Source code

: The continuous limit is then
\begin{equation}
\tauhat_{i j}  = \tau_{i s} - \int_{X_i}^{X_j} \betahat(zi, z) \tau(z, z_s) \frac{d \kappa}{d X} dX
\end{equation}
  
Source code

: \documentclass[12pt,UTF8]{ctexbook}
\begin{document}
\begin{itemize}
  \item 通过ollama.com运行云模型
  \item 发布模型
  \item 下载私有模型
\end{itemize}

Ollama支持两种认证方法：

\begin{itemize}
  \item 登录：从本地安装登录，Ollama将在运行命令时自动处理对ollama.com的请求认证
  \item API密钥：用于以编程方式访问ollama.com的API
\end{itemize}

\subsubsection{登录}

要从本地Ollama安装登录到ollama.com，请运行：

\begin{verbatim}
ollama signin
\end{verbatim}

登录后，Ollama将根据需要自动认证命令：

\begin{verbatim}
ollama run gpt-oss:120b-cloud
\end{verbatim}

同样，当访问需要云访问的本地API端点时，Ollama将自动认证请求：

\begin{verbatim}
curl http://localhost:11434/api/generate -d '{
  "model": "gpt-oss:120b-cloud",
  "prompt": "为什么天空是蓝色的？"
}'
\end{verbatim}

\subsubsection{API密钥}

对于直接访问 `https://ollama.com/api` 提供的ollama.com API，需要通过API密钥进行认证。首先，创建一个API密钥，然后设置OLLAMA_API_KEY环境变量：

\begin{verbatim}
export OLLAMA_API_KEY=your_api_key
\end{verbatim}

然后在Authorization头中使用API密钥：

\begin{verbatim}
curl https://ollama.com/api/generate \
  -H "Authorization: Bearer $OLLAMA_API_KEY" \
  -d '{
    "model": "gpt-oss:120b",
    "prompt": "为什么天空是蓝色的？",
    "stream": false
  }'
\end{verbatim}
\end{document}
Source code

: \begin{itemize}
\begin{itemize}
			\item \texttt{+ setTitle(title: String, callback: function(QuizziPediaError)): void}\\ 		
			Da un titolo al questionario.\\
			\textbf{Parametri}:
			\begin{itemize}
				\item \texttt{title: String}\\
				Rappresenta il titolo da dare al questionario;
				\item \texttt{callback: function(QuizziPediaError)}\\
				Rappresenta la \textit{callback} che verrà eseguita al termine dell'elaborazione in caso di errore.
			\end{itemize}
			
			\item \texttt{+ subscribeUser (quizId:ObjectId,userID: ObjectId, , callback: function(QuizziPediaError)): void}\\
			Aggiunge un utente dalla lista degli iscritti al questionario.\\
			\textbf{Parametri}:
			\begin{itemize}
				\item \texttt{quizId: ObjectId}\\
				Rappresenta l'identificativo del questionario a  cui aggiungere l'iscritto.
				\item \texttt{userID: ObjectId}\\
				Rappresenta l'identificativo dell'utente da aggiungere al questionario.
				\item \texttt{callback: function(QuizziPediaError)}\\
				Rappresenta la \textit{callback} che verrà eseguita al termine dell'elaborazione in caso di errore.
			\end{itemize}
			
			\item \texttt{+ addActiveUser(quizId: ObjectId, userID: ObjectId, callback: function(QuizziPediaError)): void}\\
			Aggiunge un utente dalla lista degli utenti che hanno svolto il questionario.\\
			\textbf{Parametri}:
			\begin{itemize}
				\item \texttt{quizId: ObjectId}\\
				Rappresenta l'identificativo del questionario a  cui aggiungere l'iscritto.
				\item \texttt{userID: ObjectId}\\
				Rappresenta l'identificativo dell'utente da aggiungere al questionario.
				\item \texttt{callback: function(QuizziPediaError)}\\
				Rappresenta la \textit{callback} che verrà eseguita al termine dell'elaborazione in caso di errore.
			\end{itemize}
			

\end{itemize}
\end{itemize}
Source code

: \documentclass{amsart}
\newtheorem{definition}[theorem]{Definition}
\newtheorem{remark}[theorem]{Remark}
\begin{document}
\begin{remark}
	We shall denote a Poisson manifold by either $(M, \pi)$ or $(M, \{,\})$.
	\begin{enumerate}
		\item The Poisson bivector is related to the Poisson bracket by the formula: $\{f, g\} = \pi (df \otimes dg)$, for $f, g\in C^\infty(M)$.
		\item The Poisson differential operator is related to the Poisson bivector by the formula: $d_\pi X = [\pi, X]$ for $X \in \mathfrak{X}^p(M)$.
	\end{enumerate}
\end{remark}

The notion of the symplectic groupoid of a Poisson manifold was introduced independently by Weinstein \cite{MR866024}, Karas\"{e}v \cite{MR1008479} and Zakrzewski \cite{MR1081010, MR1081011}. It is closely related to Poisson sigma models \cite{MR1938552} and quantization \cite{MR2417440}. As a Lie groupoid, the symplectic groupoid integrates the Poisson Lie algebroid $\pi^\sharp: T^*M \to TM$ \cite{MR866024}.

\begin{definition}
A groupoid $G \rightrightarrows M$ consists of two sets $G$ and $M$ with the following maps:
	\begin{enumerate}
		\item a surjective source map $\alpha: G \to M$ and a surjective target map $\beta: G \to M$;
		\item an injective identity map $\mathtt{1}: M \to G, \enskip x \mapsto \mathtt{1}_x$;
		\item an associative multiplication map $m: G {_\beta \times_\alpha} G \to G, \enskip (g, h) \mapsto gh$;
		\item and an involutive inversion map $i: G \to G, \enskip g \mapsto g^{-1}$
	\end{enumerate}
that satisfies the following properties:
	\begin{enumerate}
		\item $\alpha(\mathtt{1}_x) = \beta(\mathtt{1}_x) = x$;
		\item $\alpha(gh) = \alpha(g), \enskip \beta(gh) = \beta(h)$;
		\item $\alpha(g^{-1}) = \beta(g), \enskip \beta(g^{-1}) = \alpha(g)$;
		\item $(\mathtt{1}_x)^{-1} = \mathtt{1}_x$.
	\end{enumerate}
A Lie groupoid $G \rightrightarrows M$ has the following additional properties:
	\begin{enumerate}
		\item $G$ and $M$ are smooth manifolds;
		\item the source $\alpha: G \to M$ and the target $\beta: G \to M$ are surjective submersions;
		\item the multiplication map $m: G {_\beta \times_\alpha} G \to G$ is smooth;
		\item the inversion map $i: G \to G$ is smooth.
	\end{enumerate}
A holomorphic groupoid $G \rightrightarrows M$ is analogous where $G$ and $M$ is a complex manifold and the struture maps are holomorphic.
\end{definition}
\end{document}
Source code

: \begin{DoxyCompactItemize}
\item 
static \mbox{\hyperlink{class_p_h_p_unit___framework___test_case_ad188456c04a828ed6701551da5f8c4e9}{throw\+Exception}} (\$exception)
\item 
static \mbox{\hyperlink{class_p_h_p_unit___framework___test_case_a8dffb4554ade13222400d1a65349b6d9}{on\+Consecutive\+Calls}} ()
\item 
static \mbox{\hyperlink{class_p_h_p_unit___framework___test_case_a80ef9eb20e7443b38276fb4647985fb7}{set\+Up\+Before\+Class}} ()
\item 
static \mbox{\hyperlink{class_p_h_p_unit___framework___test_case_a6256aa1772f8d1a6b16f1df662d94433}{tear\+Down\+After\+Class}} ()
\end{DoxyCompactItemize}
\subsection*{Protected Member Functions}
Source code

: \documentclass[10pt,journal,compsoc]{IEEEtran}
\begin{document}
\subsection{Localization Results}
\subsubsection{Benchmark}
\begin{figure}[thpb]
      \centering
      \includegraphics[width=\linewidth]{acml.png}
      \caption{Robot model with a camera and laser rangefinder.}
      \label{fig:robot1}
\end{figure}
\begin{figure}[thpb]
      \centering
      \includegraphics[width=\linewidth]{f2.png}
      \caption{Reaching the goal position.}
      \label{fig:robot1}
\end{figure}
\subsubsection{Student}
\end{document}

• [Task instructions]: Every line above should be output exactly as it stands.

• [Answer to the problem]:
Source code

: The continuous limit is then
\begin{equation}
\tauhat_{i j}  = \tau_{i s} - \int_{X_i}^{X_j} \betahat(zi, z) \tau(z, z_s) \frac{d \kappa}{d X} dX
\end{equation}
  
Source code

: \documentclass[12pt,UTF8]{ctexbook}
\begin{document}
\begin{itemize}
  \item 通过ollama.com运行云模型
  \item 发布模型
  \item 下载私有模型
\end{itemize}

Ollama支持两种认证方法：

\begin{itemize}
  \item 登录：从本地安装登录，Ollama将在运行命令时自动处理对ollama.com的请求认证
  \item API密钥：用于以编程方式访问ollama.com的API
\end{itemize}

\subsubsection{登录}

要从本地Ollama安装登录到ollama.com，请运行：

\begin{verbatim}
ollama signin
\end{verbatim}

登录后，Ollama将根据需要自动认证命令：

\begin{verbatim}
ollama run gpt-oss:120b-cloud
\end{verbatim}

同样，当访问需要云访问的本地API端点时，Ollama将自动认证请求：

\begin{verbatim}
curl http://localhost:11434/api/generate -d '{
  "model": "gpt-oss:120b-cloud",
  "prompt": "为什么天空是蓝色的？"
}'
\end{verbatim}

\subsubsection{API密钥}

对于直接访问 `https://ollama.com/api` 提供的ollama.com API，需要通过API密钥进行认证。首先，创建一个API密钥，然后设置OLLAMA_API_KEY环境变量：

\begin{verbatim}
export OLLAMA_API_KEY=your_api_key
\end{verbatim}

然后在Authorization头中使用API密钥：

\begin{verbatim}
curl https://ollama.com/api/generate \
  -H "Authorization: Bearer $OLLAMA_API_KEY" \
  -d '{
    "model": "gpt-oss:120b",
    "prompt": "为什么天空是蓝色的？",
    "stream": false
  }'
\end{verbatim}
\end{document}
Source code

: \begin{itemize}
\begin{itemize}
			\item \texttt{+ setTitle(title: String, callback: function(QuizziPediaError)): void}\\ 		
			Da un titolo al questionario.\\
			\textbf{Parametri}:
			\begin{itemize}
				\item \texttt{title: String}\\
				Rappresenta il titolo da dare al questionario;
				\item \texttt{callback: function(QuizziPediaError)}\\
				Rappresenta la \textit{callback} che verrà eseguita al termine dell'elaborazione in caso di errore.
			\end{itemize}
			
			\item \texttt{+ subscribeUser (quizId:ObjectId,userID: ObjectId, , callback: function(QuizziPediaError)): void}\\
			Aggiunge un utente dalla lista degli iscritti al questionario.\\
			\textbf{Parametri}:
			\begin{itemize}
				\item \texttt{quizId: ObjectId}\\
				Rappresenta l'identificativo del questionario a  cui aggiungere l'iscritto.
				\item \texttt{userID: ObjectId}\\
				Rappresenta l'identificativo dell'utente da aggiungere al questionario.
				\item \texttt{callback: function(QuizziPediaError)}\\
				Rappresenta la \textit{callback} che verrà eseguita al termine dell'elaborazione in caso di errore.
			\end{itemize}
			
			\item \texttt{+ addActiveUser(quizId: ObjectId, userID: ObjectId, callback: function(QuizziPediaError)): void}\\
			Aggiunge un utente dalla lista degli utenti che hanno svolto il questionario.\\
			\textbf{Parametri}:
			\begin{itemize}
				\item \texttt{quizId: ObjectId}\\
				Rappresenta l'identificativo del questionario a  cui aggiungere l'iscritto.
				\item \texttt{userID: ObjectId}\\
				Rappresenta l'identificativo dell'utente da aggiungere al questionario.
				\item \texttt{callback: function(QuizziPediaError)}\\
				Rappresenta la \textit{callback} che verrà eseguita al termine dell'elaborazione in caso di errore.
			\end{itemize}
			

\end{itemize}
\end{itemize}
Source code

: \documentclass{amsart}
\newtheorem{definition}[theorem]{Definition}
\newtheorem{remark}[theorem]{Remark}
\begin{document}
\begin{remark}
	We shall denote a Poisson manifold by either $(M, \pi)$ or $(M, \{,\})$.
	\begin{enumerate}
		\item The Poisson bivector is related to the Poisson bracket by the formula: $\{f, g\} = \pi (df \otimes dg)$, for $f, g\in C^\infty(M)$.
		\item The Poisson differential operator is related to the Poisson bivector by the formula: $d_\pi X = [\pi, X]$ for $X \in \mathfrak{X}^p(M)$.
	\end{enumerate}
\end{remark}

The notion of the symplectic groupoid of a Poisson manifold was introduced independently by Weinstein \cite{MR866024}, Karas\"{e}v \cite{MR1008479} and Zakrzewski \cite{MR1081010, MR1081011}. It is closely related to Poisson sigma models \cite{MR1938552} and quantization \cite{MR2417440}. As a Lie groupoid, the symplectic groupoid integrates the Poisson Lie algebroid $\pi^\sharp: T^*M \to TM$ \cite{MR866024}.

\begin{definition}
A groupoid $G \rightrightarrows M$ consists of two sets $G$ and $M$ with the following maps:
	\begin{enumerate}
		\item a surjective source map $\alpha: G \to M$ and a surjective target map $\beta: G \to M$;
		\item an injective identity map $\mathtt{1}: M \to G, \enskip x \mapsto \mathtt{1}_x$;
		\item an associative multiplication map $m: G {_\beta \times_\alpha} G \to G, \enskip (g, h) \mapsto gh$;
		\item and an involutive inversion map $i: G \to G, \enskip g \mapsto g^{-1}$
	\end{enumerate}
that satisfies the following properties:
	\begin{enumerate}
		\item $\alpha(\mathtt{1}_x) = \beta(\mathtt{1}_x) = x$;
		\item $\alpha(gh) = \alpha(g), \enskip \beta(gh) = \beta(h)$;
		\item $\alpha(g^{-1}) = \beta(g), \enskip \beta(g^{-1}) = \alpha(g)$;
		\item $(\mathtt{1}_x)^{-1} = \mathtt{1}_x$.
	\end{enumerate}
A Lie groupoid $G \rightrightarrows M$ has the following additional properties:
	\begin{enumerate}
		\item $G$ and $M$ are smooth manifolds;
		\item the source $\alpha: G \to M$ and the target $\beta: G \to M$ are surjective submersions;
		\item the multiplication map $m: G {_\beta \times_\alpha} G \to G$ is smooth;
		\item the inversion map $i: G \to G$ is smooth.
	\end{enumerate}
A holomorphic groupoid $G \rightrightarrows M$ is analogous where $G$ and $M$ is a complex manifold and the struture maps are holomorphic.
\end{definition}
\end{document}
Source code

: \begin{DoxyCompactItemize}
\item 
static \mbox{\hyperlink{class_p_h_p_unit___framework___test_case_ad188456c04a828ed6701551da5f8c4e9}{throw\+Exception}} (\$exception)
\item 
static \mbox{\hyperlink{class_p_h_p_unit___framework___test_case_a8dffb4554ade13222400d1a65349b6d9}{on\+Consecutive\+Calls}} ()
\item 
static \mbox{\hyperlink{class_p_h_p_unit___framework___test_case_a80ef9eb20e7443b38276fb4647985fb7}{set\+Up\+Before\+Class}} ()
\item 
static \mbox{\hyperlink{class_p_h_p_unit___framework___test_case_a6256aa1772f8d1a6b16f1df662d94433}{tear\+Down\+After\+Class}} ()
\end{DoxyCompactItemize}
\subsection*{Protected Member Functions}
Source code

: \documentclass[10pt,journal,compsoc]{IEEEtran}
\begin{document}
\subsection{Localization Results}
\subsubsection{Benchmark}
\begin{figure}[thpb]
      \centering
      \includegraphics[width=\linewidth]{acml.png}
      \caption{Robot model with a camera and laser rangefinder.}
      \label{fig:robot1}
\end{figure}
\begin{figure}[thpb]
      \centering
      \includegraphics[width=\linewidth]{f2.png}
      \caption{Reaching the goal position.}
      \label{fig:robot1}
\end{figure}
\subsubsection{Student}
\end{document}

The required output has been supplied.